At the outset what impresses is the sheer spectacle in the epic depiction of the tsunami. Apocalyptic is the only way to accurately describe the utter severity of the catastrophe. We’ve seen natural disasters at the cinema over the last two decades: Twister (1996), Armageddon (1998), The Perfect Storm (2000), The Day After Tomorrow (2004). While those flicks were entertaining, they don’t even come close to the depth contained within this convincing tale. Perhaps that’s partially because The Impossible recounts a true story that millions, myself included, saw unfold on TV. Those images are hard to shake and visually this does a brilliant job in recreating the absolute magnitude of the chaos.

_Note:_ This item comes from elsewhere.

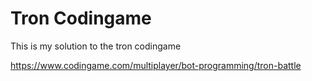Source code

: # Tron Codingame

This is my solution to the tron codingame

https://www.codingame.com/multiplayer/bot-programming/tron-battle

It’s the extraordinary performances that’s separate this from other memorable disaster films. An authentic recreation of a calamity, however accomplished, wouldn’t have been enough to sustain a movie. Ewan McGregor as father Henry, Tom Holland as his oldest son Lucas and most notably Naomi Watts as Maria, his wife, are the heart of this picture. This is a story that wisely focuses on the drama of human feeling. It is largely unconcerned with collective depictions of horrendous misfortune in the various countries affected or sweeping news reports from around the world. The script is concerned with the exclusive perspective of a small group of people, This depicts what an individual would experience – both the physical and emotional effects. The situation is devastatingly real. It’s very easy to imagine yourself in their shoes. There are times where I was overcome with grief. Sometimes in seemingly trivial actions where it’s difficult to explain why it moved me so. At one point, a rescued toddler gently brushes the arm of Maria as sort of an unspoken gesture of gratitude. I can’t explain why, but I actually teared up at the expression. There are many moments like that throughout.
The Impossible takes the adversity of the 2004 Indian Ocean tsunami and wrings genuine emotion from the events. I’ll admit there are a couple instances where I did feel a little manipulated. Do we really need Fernando Velázquez’s score to swell so loudly in scenes where the human drama speaks for itself? But that’s a minor quibble. Overall this is a heartbreaking take on a real life event from the intimate point of view of one family. Director Juan Antonio Bayona manages to tell their story without it ever being gratuitous or resorting to sensationalism. Credit should go to a trio of thespians: Ewan McGregor, young actor Tom Holland and Naomi Watts. Much of the understanding in their roles is hidden in what they don’t say – a look, a reaction, a smile. It’s difficult to convey that kind of expression well. They handle their respective parts with dexterity. Watts gives an especially impressive performance. There is not one false note in her portrayal. Her sincerity, along with her co-stars, strengthen an already powerful film.